Cuando sin aburrimiento volví a llegar a la última página me convencí de que el rebulú familiar de los Buendía todavía no lo entendía bien. Y fue entonces cuando en aquella iluminada celda decidí leerla por tercera vez. Pedí entonces a uno de mis carceleros, un Coronel de la Fuerza Aérea, que consiguiera un lápiz y una hoja de papel. Obsesionado estuve con la idea de que la única forma de entender aquello a fondo era si me dedicaba a construir el árbol genealógico de la familia Buendía.

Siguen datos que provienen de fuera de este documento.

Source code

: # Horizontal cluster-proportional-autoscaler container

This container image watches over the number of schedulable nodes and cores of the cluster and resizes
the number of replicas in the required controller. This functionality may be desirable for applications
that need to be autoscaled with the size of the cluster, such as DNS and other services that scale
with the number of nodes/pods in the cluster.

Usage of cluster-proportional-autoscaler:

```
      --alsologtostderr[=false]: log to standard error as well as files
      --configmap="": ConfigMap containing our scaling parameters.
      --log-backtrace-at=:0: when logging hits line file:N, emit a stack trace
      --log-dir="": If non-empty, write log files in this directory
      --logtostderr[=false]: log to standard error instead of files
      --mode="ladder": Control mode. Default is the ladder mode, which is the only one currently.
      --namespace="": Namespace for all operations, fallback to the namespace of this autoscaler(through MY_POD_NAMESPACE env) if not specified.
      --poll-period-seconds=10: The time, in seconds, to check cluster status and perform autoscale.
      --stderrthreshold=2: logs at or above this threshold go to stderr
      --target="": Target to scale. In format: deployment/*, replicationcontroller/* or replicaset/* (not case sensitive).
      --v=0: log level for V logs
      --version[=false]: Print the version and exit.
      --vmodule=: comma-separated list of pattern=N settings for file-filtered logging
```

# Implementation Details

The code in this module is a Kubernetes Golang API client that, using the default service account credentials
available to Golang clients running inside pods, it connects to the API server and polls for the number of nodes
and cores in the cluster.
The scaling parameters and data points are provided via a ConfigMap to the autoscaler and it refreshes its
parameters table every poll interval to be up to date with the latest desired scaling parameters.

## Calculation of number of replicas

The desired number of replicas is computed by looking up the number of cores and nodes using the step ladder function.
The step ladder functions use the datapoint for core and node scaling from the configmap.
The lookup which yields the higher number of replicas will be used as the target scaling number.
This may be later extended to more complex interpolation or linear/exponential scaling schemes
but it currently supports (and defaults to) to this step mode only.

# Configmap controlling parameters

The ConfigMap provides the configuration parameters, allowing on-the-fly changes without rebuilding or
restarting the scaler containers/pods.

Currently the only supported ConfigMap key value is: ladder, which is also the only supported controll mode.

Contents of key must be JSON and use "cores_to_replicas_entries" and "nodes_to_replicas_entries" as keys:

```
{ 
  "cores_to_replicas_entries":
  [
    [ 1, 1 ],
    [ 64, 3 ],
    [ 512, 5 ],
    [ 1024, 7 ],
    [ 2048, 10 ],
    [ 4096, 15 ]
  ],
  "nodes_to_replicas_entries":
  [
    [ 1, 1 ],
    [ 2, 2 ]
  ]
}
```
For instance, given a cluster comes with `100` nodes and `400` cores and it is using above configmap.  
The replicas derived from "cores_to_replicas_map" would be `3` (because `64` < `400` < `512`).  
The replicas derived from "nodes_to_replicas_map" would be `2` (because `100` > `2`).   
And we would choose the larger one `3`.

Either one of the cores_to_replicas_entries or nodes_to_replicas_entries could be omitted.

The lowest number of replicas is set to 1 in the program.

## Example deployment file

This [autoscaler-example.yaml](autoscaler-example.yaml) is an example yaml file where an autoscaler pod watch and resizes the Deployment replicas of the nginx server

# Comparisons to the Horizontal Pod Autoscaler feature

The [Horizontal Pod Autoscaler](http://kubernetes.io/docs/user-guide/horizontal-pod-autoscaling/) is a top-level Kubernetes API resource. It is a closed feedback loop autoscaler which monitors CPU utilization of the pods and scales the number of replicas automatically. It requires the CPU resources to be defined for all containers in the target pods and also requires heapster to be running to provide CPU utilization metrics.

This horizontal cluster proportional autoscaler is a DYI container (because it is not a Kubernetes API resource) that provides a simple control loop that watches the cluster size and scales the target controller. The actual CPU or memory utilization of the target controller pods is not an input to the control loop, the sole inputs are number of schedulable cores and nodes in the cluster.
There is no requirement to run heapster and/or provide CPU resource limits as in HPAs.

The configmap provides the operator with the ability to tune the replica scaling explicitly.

Y así fue como empecé a estudiar en esta tercera vez, no ya a leer, “Cien Años de Soledad”. Leyendo hacia delante y buscando hacia atrás, fui haciendo mi arbolito genealógico poniendo a Aureliano aquí a Rosario la bella por allá y así sucesivamente a todos hasta que la hoja de papel fue ocupada por mis trazos y garabatos, de lado y lado. Cada rama que añadía llevaba a tratar de apropiarme de la obra. Tanta era la compenetración con ella que la sentía mía y de nadie más. Ya no era la novela del periodista colombiano-caribeño sino una obra propia porque en aquella solitaria celda hasta las cucarachas eran de mi propiedad.

Mi siguiente labor fue hojear y ojear, de hoja y de ojo, aquellas páginas que empezaron a lucir antiguas de tanto manoseo en un ambiente carcelario del cuarto mundo. Comprobé entonces que ya estaba en condiciones de volver a leer la novela por una cuarta vez. Creía haber descifrado los vericuetos del narrador y suponía que eso me acreditaba como lector calificado. Y así fue. Sólo faltó aprendérmela de memoria.

Lo lamentable de esta historia es que, cuando finalmente fui excarcelado y deportado de República Dominicana, por una reacción protectora de mi organismo, el cerebro borró los recuerdos de mi estancia en aquella prisión. Parece que la selectiva memoria no quería que recordara el “tratamiento” al que había sido sometido durante meses en aquel lugar. Y fue así como todo lo que había leído y entendido de “Cien Años de Soledad” lo olvidé totalmente.

Tiempo después, cuando alguien preguntaba si había leído esa novela respondía: “Sí, cuatro veces.” Pero cuando al creerme experto en la materia trataba de profundizar en el contenido y en las formas, siempre yo cambiaba el tema para que el otro no perdiera el tiempo con un desmemoriado.

Es por eso que cuando pueda adquirir la más reciente edición de “Cien Años de Soledad” de inmediato empezaré a leerla de nuevo. Y quizás en ese trayecto de una quinta lectura, que será también primera, logre toparme con algunos de los recuerdos que 34 años atrás la memoria borró para preservar mi salud mental y, quizás, mi vida.